In practice, this means that calling get_data or writing data to disk with opencosmo.write() will almost always be the slowest part of any script. These methods require the toolkit to actually read data from disk, and in some cases even create new columns based on operations like with_new_columns or evaluate. Depending on the quantity of data requested, or the complexity of the relationships between existing columns and new columns, this can take some time. o
However the advanatages of this approach are significant. opencosmo has no problem working with datasets that are much too large to fit in memory. You can open such a dataset and perform operations just as you would with a much smaller dataset. So long as the resultant dataset is small enough, everything will work when you call get_data. Of course, if you try to read in more data than can fit in memory, opencosmo will try to get that data for you even if it crashes your process.

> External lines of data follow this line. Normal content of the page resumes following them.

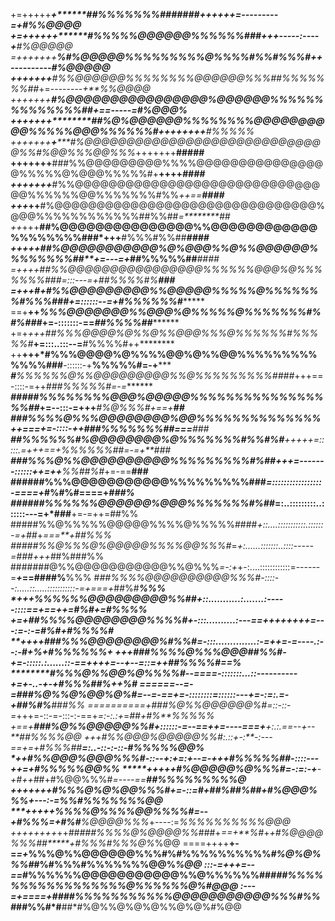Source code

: +=+++++***********+*******##%%%%%%%#######*+++********+++=---------=+*#%%@@@@
+=++++++****************#%%%%%@@@@@@%%%%%%###*+*******+*+-----:----+**#%@@@@@
=+++++++**************%#%@@@@@%%%%%%%%%@%%%%#*%%#%%%#*+*+----------***#%@@@@@
+++++++************#%%@@@@@@%%%%%%%%@@@@@@%%%##%%%%%%%##*+=--------*+**%%@@@@
+++++++**********#%@@@@@@@@@@@@@@@@%@@@@@@%%%%%%%%%%%%%%##*+==-----=***#%@@@%
+++++++********##%@%@@@@@@%%%%%%%%@@@@@@@@@@%%%%%@@@%%%%%%#*++++++++***#%%%%%
+++++++**+*****#%@@@@@@@@@@@@@@@@@@@@@@@@@@@@@%%#%@@%%%@@%%%*+++++++****#####
+++++++****###%%@@@@@@@@@%%%%@@@@@@@@@@@@@@@@%%%%%@%@@@%%%%%#+**++++*****####
+++++++***#%%@@@@@@@@@@@@@@@@@@@@@@@@@@@@@@@%%%%%%@@%%%%%%%#%%*++==******####
+++*++****#%@@@@@@@@@@@@@@@@@@@@@@@@@@@@@@@%@@@%%%%%%%%%%%%##%%##*=********##
++*+++**##%@@@@@@@@@@@@@@@%%@@@@@@@@@@@@%%%%%%%%###*+++**#%%%#%%##*******####
++*+++*##%@@@@@@@@@@@%@%@@@%%@%%@@@@@@%%%%%%%%##**+=---=+*##%%%%%##******####
=++++*##%%@@@@@@@@@@@@@@@@%%%%%%@@@%@%%%%%%%###**=:::---=+*##%%%%#%*******###
=+++#*+#%%@@@@@@@@@%%@@@@@%%%%%@%%%%%%%#%%%###*+=::::::--=+*#%%%%%%#*********
==+**++*%%%@@@@@@@%%@@@%@%%%%%@%%%%%%%#%#%###*+=-:::::::-==*##%%%%##*********
+=+*+++##%%%@@@@%@%%@%%@@@%%%@%%%%%%#%%%%%#***+=:::..:::--=**#%%%%#++********
++**+++*#%%%@@@@%@%%%%@@%@%%@@%%%%%%%%%%%%%###**-::::::-+****%%%%%#=-+*******
***#****%%%%%%@%%@@@@@@@@@%%@%%%%%%%%%####*+++==-::::-=++*###%%%%%#=-=*******
***#####%%%%%%%%@@@%@@@@@%%%%%%%%%%%%%%%%%##*+=--:::-=+++***#%@%%%#+==+****##
***###%%%%@%%%@@@@@@@@%@@%%%%%%%%%%%%%%++===*+=-::::-++###%%%%%%%##*===***###
****##%%%%%%#%@@@@@@@@%@%%%%%%%#%%#%#***+++++=:::::.=+++==+%%%%%%##*=-=+**###
***###%%%@%%@@@@@@@@@@%%%%%%%%%#%##*+++=-------::::::++=++**%%##%#*+=-==**###
**######%%%@@@@@@@@@@@%%%%%%%%%###*=:::::::::::::::::-====+*#%#%#**====+*###%
######%%%%%%@@@@@@%@@@%%%%%%%#%##*=:..:::::::::..::::::---=+*###**+=-=++=##%%
#####%%@%%%%%@@@@@%%%%@%%%%%####*+::....:::::::::::.::::::-=+##*+*===**+##%%%
#####%%@%%%@%@@@@@%%%%@@%%%#*=***+:......:::::::..::::-----=*###*+++#*#%###%%
#######@%%@@@@@@@@@@@%%@%%%*=-:+*+-:....::::::::::::=------=***+*==####%**%%%
#****#*#%%%%@@@@@@@@@@%%%#*-::::--:.....::.....:::::::::::-=*+===+*##%#***%%%
****+++%%%%%%@@@@@@@@@%%##+::...........:.......:-----::::==+==++=*#%#+=#%%%%
****+=+##%%%%@@@@@@@@%%%%#+-:::..........:---==++++++++=---:=-:-=*#%#+*#%%%%#
**++++*###%%%@@@@@@@@%#%%#*=-:::..............:-=++=-=----.:--:-#+%+#%%%%%%*+
***+++*###%%%%@%%%@@@##%%#*-+=-:::::.:......::-==++++=--+--=::=++*##%%%%#==*%
**********#%%%@%%@@%@%%%%#--====-:::::::...::----------+=+-..-+-+#%%%##%++*%#
======--=-=###%@%%@%@@%@%#=--=-==+=-::::::::=::::::---+=-:=:.=-+##%#*%**###%%
==========+###%@%%@@@@@@%#=::-::-=*+++=-::-=-:::-:-==+*=:-:.:+*=*##+#%**%%%%%
+==+*******###%@%%@@@@@%%#+::::::-*=--==++=----===+****+:.:.==--+--**##%%%%@@
*+++*******#%%@@@%@@@@@%%#*:.::+-:**-:---==+=*+#%%%##**=:..-::-:-::-#%%%%%@@%
*******++***#%%@@@%@@@%%%#*-::--+:*+=:+--=-++*+#%%%%%##-::::---++=+#%%%%%@@%%
*******+++++*#%@@@@@%@%%%#*=-:=:-+**-+#*++*#*#+#%@@%%%#*=----==**##%%%%%%%%%@
******+++++++#%%%@%@%@@%%%#+=*-::=#+##%##*%*##+#%@@@%%%*+---:-=**%%#%%%%%%%@@
*******+++++*%%%%@%%%%@@%%%%#*=--*+#%%%*=+#%#**%@@@@%%%*+----:=*%%%%%%%%%%@@@
++++++++*++*#####%%%%@%@@@@%%*###+*==+**%#*+*+#%@@@@%%%##*****+#%%%#%%%@%*%@@
====++++**+-=*=+*%%%@%%@@@@@@%%%#%#%%%%%%%%%%*#%@%@%%%#*#%#%%%#%%%%%%%@@%*%@@
:::-=+++=--==*#%%%%%%@@@@@@@@@@@%%@%%%%%%##*###%%%%%%%%%%%%%%%%%@%%%%%%@%#@@@
:---=+====+####%%%%%%%%%%%@@@@@@@@@@@%%%#%%#*##%%#*#**##*#%@%%@%@%@%%@%@%#%@@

However this approach leads to some complications. Consider what might happen in the following example.
import opencosmo as oc
ds = oc.open("haloproperties.hdf5")
ds = ds.filter(oc.col("fof_halo_mass") > 1e14)
data = ds.get_data()
ds_selected = ds.select(("fof_halo_mass", "sod_halo_mass"))

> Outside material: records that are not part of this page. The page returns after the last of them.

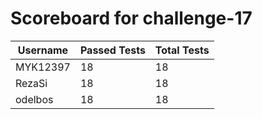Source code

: # Scoreboard for challenge-17
| Username   | Passed Tests | Total Tests |
|------------|--------------|-------------|
| MYK12397 | 18 | 18 |
| RezaSi | 18 | 18 |
| odelbos | 18 | 18 |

data_selected = ds_selected.get_data()
What happens in this situation? Do we load the fof_halo_mass and sod_halo_mass columns twice? This is inneficient and can quickly lead to memory problems. It’s good to avoid reading data until we actually need it, because we will often find that much of the data doesn’t end up having to be read at all. But once data is read from disk, we want to try to avoid reading it a second time if we can.

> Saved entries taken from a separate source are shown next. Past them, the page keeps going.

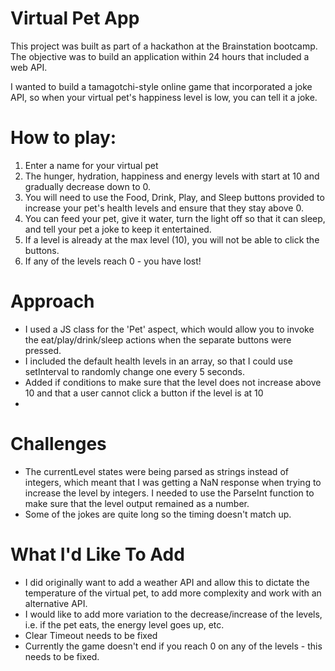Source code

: # Virtual Pet App

This project was built as part of a hackathon at the Brainstation bootcamp. The objective was to build an application within 24 hours that included a web API.

I wanted to build a tamagotchi-style online game that incorporated a joke API, so when your virtual pet's happiness level is low, you can tell it a joke.

# How to play:

1. Enter a name for your virtual pet
2. The hunger, hydration, happiness and energy levels with start at 10 and gradually decrease down to 0.
3. You will need to use the Food, Drink, Play, and Sleep buttons provided to increase your pet's health levels and ensure that they stay above 0.
4. You can feed your pet, give it water, turn the light off so that it can sleep, and tell your pet a joke to keep it entertained.
5. If a level is already at the max level (10), you will not be able to click the buttons.
6. If any of the levels reach 0 - you have lost!

# Approach

- I used a JS class for the 'Pet' aspect, which would allow you to invoke the eat/play/drink/sleep actions when the separate buttons were pressed.
- I included the default health levels in an array, so that I could use setInterval to randomly change one every 5 seconds.
- Added if conditions to make sure that the level does not increase above 10 and that a user cannot click a button if the level is at 10
-

# Challenges

- The currentLevel states were being parsed as strings instead of integers, which meant that I was getting a NaN response when trying to increase the level by integers. I needed to use the ParseInt function to make sure that the level output remained as a number.
- Some of the jokes are quite long so the timing doesn't match up.

# What I'd Like To Add

- I did originally want to add a weather API and allow this to dictate the temperature of the virtual pet, to add more complexity and work with an alternative API.
- I would like to add more variation to the decrease/increase of the levels, i.e. if the pet eats, the energy level goes up, etc.
- Clear Timeout needs to be fixed
- Currently the game doesn't end if you reach 0 on any of the levels - this needs to be fixed.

opencosmo has a caching layer which attempts to avoid reading data twice. In the example above, data read in the first get_data call is cached and made available to any downstream datasets. ds_selected has access to this cache. Since the fof_halo_mass and sod_halo_mass columns are already in memory, the final ds_selected.get_data() call does not require reading anything from disk or allocating new memory. It simply returns the data that has already been read.
This also works with more subtle cases:
import opencosmo as oc
ds = oc.open("haloproperties.hdf5")
data = ds.get_data()
ds = ds.filter(oc.col("fof_halo_mass") > 1e14)
data_filtered = ds.get_data()
Because the all the data required to create data_filtered is already in memory, opencosmo will use that data to construct the data returned by the second get_data call. This is much faster than going to disk and reading the data a second time. However, it is not possible to avoid creating a copy in memory in this case. Halos above a mass of \(10^{14}\) are randomly distributed throughout the data. Selecting only the rows with those high-mass halos requires creating new arrays in memory.
The goal of opencosmo is to allow you to spend less time worrying about data management and more time worrying about your science. The toolkit will handle moving data in and out of memory as efficiently as possible. You don’t need to worry about the details.